インバウンド需要の鈍化と円安・物価高の個人消費打撃で非製造業の景況感が17四半期ぶりに悪化(日銀短観・6月調査):7月金融政策決定会合の展望
物価環境には大きな変化は見られない
人手不足が深刻さを増し、賃金上昇圧力は強い中でも、物価環境には大きな変化は見られない。足もとでの円安進行は物価高要因であるが、海外での商品市況の安定や国内での価格転嫁の一巡が背景にあるだろう。 大企業の販売価格判断DI、仕入れ価格判断DIは、過去2年近く顕著に下落した後、今回調査では小幅上昇となった。しかし先行き判断DIは再び下落している。ただし、円安進行に歯止めがかからなければ、価格判断DIは第2ラウンドの上昇局面に入る可能性もあるだろう。 企業の物価見通しは、3年後、5年後の水準が前回調査から0.1%ポイント上昇し、それぞれ2.2%、2.3%となった。円安進行が企業の中長期の物価見通しを幾分押し上げている可能性があるだろう。 他方、大企業の資金繰り判断DI、貸出態度判断DIは前回調査から変わらず、3月のマイナス金利政策解除後も、企業を取り巻く金融環境には目立った変化は見られない。

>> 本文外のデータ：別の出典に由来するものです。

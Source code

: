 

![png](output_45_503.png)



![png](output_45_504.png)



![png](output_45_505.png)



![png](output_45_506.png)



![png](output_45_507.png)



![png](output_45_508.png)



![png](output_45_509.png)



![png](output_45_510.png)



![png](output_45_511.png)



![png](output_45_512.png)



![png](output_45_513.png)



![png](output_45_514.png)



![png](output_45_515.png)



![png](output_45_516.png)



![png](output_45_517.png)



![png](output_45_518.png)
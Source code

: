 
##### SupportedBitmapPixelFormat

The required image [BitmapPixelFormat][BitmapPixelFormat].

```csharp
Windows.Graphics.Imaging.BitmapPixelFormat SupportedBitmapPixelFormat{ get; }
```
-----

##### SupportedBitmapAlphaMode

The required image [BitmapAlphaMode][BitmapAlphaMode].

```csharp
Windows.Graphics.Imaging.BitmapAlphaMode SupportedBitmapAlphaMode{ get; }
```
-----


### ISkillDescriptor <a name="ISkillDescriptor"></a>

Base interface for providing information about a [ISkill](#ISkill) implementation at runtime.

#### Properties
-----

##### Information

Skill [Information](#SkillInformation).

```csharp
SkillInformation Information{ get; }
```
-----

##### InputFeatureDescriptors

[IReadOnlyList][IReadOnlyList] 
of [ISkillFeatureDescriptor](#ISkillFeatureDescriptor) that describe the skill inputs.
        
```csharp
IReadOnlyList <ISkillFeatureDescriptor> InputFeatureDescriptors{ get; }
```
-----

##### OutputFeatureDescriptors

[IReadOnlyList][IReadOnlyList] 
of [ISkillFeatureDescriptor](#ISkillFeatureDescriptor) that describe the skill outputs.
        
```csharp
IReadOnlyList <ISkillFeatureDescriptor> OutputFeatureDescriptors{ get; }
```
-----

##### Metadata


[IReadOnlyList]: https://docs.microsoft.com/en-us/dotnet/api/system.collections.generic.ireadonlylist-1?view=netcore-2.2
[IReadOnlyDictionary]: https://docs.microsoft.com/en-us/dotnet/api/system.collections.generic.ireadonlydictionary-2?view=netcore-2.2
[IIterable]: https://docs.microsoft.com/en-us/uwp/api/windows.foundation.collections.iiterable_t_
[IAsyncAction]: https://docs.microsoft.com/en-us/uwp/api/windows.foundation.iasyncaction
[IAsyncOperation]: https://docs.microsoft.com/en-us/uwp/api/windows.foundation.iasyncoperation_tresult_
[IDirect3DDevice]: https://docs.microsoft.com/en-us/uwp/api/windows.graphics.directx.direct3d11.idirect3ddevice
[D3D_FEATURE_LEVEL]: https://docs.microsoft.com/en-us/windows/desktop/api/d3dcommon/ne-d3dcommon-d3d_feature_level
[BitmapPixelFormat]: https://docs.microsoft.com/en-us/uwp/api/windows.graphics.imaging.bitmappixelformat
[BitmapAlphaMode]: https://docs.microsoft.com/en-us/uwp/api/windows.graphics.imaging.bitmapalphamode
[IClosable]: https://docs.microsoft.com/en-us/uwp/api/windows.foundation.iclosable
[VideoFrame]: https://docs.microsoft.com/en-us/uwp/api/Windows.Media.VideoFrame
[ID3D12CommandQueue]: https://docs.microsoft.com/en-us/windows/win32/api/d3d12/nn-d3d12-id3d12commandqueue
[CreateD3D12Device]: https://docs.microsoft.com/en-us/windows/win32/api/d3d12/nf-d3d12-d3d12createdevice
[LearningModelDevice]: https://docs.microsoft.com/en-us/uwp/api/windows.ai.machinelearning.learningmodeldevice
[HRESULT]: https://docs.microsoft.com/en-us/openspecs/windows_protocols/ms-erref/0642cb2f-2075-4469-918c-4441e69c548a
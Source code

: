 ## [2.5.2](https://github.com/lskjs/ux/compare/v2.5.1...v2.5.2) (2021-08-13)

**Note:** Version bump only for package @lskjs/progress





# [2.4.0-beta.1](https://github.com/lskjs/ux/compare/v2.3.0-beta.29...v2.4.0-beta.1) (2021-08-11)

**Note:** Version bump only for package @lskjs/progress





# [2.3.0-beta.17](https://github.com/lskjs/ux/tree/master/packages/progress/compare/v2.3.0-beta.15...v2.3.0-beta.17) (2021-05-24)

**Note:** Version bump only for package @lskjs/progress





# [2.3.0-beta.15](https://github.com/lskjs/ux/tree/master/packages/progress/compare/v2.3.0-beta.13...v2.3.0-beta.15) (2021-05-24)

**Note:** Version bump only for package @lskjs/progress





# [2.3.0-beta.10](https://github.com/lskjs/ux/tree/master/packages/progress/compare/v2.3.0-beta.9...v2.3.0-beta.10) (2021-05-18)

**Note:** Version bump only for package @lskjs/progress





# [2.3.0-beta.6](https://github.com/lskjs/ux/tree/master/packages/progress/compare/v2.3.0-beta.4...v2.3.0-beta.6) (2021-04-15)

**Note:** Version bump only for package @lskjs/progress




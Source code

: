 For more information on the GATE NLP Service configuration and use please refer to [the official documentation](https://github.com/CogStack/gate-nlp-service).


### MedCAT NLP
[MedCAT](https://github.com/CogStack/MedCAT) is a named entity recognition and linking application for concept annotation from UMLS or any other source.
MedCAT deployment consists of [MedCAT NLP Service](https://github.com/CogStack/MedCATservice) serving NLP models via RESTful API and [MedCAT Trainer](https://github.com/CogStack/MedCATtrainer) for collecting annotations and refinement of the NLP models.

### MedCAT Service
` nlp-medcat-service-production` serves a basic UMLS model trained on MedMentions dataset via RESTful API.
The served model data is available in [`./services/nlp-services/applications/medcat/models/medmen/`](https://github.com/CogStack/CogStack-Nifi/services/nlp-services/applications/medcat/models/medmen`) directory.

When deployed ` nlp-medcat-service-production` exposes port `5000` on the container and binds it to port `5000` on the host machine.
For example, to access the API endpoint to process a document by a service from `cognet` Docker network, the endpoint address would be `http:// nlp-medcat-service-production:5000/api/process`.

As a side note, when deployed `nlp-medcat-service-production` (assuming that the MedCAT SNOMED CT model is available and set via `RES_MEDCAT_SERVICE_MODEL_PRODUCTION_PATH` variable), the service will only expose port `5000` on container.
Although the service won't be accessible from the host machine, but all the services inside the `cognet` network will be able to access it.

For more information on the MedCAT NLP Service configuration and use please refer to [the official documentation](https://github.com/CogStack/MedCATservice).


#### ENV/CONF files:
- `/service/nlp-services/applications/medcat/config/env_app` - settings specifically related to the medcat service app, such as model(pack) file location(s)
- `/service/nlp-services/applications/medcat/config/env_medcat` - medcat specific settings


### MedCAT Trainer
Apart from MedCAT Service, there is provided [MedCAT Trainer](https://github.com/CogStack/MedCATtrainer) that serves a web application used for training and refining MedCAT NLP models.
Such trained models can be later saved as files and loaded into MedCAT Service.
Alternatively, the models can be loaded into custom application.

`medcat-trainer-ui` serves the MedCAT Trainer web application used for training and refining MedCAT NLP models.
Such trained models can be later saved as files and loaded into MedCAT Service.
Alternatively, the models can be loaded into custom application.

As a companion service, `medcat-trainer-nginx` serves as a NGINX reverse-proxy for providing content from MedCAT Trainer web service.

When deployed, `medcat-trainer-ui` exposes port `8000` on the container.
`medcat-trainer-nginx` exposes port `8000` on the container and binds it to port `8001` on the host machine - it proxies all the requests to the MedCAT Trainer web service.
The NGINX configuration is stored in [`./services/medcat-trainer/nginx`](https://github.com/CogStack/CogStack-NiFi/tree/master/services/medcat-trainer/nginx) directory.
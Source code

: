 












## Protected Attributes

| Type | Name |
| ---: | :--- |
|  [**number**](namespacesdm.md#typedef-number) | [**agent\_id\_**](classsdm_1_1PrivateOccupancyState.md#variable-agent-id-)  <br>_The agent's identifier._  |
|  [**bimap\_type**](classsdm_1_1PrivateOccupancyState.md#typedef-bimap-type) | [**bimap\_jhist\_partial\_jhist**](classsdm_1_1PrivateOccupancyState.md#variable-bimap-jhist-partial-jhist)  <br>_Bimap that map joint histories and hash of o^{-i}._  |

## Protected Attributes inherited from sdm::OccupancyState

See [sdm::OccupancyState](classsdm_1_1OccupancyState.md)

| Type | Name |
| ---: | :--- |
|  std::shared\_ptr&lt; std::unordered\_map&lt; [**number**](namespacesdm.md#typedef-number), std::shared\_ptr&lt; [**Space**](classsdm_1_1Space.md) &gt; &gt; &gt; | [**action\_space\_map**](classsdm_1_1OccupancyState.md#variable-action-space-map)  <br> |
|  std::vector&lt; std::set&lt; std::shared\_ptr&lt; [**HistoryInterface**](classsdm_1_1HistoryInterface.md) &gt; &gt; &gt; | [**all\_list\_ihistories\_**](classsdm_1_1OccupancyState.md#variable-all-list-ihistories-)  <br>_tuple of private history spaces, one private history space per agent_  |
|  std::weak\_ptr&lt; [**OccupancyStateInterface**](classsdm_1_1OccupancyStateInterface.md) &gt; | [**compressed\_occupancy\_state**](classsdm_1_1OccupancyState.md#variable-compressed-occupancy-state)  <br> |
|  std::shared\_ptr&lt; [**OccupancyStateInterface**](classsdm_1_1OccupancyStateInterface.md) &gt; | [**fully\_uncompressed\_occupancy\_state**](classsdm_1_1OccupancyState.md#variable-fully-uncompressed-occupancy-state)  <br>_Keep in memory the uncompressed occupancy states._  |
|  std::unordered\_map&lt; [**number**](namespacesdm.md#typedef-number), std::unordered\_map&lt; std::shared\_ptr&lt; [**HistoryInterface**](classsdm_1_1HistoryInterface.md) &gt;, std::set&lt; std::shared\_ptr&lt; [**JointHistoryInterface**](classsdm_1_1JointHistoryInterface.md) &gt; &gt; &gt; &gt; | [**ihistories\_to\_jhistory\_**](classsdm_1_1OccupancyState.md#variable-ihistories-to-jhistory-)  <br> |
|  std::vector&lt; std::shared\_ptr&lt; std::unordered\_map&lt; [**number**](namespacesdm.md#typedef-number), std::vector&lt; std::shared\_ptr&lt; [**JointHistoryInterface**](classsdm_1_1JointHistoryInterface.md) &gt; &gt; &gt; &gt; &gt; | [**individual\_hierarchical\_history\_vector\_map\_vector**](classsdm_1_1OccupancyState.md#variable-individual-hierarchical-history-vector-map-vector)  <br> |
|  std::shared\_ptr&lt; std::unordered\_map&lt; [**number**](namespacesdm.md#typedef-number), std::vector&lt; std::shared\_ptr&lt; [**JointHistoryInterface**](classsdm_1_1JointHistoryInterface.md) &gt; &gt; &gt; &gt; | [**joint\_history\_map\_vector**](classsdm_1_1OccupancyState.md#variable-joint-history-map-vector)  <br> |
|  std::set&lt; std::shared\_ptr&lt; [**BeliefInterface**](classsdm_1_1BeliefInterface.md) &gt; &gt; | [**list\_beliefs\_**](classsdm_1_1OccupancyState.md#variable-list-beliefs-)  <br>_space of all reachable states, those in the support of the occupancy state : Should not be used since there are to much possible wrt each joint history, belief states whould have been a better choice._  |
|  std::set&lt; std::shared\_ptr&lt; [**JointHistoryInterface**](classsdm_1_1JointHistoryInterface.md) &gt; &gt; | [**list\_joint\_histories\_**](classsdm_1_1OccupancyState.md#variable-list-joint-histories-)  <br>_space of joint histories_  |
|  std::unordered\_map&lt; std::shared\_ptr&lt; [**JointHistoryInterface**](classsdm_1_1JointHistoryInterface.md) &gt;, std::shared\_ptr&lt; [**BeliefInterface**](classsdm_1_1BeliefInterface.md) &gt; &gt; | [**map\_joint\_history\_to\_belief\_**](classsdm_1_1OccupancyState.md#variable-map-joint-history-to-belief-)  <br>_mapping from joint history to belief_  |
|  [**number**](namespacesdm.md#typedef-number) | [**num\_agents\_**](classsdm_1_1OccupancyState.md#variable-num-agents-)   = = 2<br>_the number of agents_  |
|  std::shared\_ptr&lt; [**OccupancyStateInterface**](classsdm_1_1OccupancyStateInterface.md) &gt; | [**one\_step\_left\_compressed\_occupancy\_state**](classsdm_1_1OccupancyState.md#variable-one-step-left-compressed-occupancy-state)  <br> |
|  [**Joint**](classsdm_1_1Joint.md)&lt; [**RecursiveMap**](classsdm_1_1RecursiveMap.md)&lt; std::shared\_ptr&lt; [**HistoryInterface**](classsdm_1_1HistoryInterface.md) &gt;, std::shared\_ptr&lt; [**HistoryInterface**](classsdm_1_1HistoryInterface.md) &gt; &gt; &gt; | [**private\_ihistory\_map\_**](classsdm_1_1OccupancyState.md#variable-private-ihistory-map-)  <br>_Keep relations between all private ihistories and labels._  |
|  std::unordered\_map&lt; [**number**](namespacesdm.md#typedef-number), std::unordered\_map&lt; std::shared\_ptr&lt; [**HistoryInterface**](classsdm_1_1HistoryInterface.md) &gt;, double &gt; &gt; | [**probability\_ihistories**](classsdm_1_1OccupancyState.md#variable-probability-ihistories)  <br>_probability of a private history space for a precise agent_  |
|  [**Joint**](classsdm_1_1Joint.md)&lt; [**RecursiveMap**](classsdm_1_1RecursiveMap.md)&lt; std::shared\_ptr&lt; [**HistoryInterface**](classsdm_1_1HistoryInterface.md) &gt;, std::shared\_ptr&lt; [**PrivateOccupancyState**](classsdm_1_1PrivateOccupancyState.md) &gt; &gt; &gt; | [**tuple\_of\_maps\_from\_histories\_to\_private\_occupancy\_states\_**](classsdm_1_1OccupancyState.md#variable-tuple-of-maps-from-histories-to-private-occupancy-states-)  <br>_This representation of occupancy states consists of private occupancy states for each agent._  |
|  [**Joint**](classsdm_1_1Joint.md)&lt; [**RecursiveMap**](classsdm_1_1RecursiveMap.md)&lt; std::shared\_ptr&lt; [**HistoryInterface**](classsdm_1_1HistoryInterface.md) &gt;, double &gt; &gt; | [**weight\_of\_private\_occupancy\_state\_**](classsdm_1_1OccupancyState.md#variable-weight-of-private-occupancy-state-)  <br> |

GDP統計改定と物価高騰の逆風による個人消費の異例の弱さ
ところで内閣府は7月1日に、2024年1-3月期GDP統計(二次速報)の改定値を公表した。GDPの基礎統計の一つである建設総合統計が過去3年間に遡って修正されたことを反映したものだ。 建設総合統計は毎年6月に確定した建設投資額の実績値から算出される直近の補正率を用いて、前年度から 3か年分を遡及改定されるが、今回はそれに加えて、建設工事施工統計調査の新推計、建築着工統計調査の新たな外れ値対応を反映した出来高にする改定が行われた結果、改定幅が大きくなった。 その結果、2024年1-3月期の実質GDP(二次速報)は、前期比-0.5%から-0.7%へ、年率換算値は-1.8%から-2.9%へと大幅に下方修正された。民間住宅投資と公的固定資本形成の下方修正幅が目立った。 そして、1-3月期GDP統計(二次速報・改定値)で、実質個人消費は前期比-0.7%と、4四半期連続でのマイナスとなった。実質個人消費が4四半期連続でマイナスとなったのは2009年1-3月期以来のことであり、かなり異例の弱さと言える。 この時期には、リーマンショック(グローバル金融危機)という歴史的な経済危機が起こった。今回は、それに匹敵するような経済危機が起きていない中にもかかわらず、実質個人消費が4四半期連続マイナスとなった理由は、歴史的な物価高騰の影響以外には考えられないだろう。 そして、抑えが効かなくなった円安は、物価高騰がこの先も続くとの個人の懸念を一段と強め、それを通じて個人消費を大きく損ねてしまっているのが現状だろう。この点から、円安に歯止めがかからない限り、個人消費の回復、経済の復調は難しいのではないか。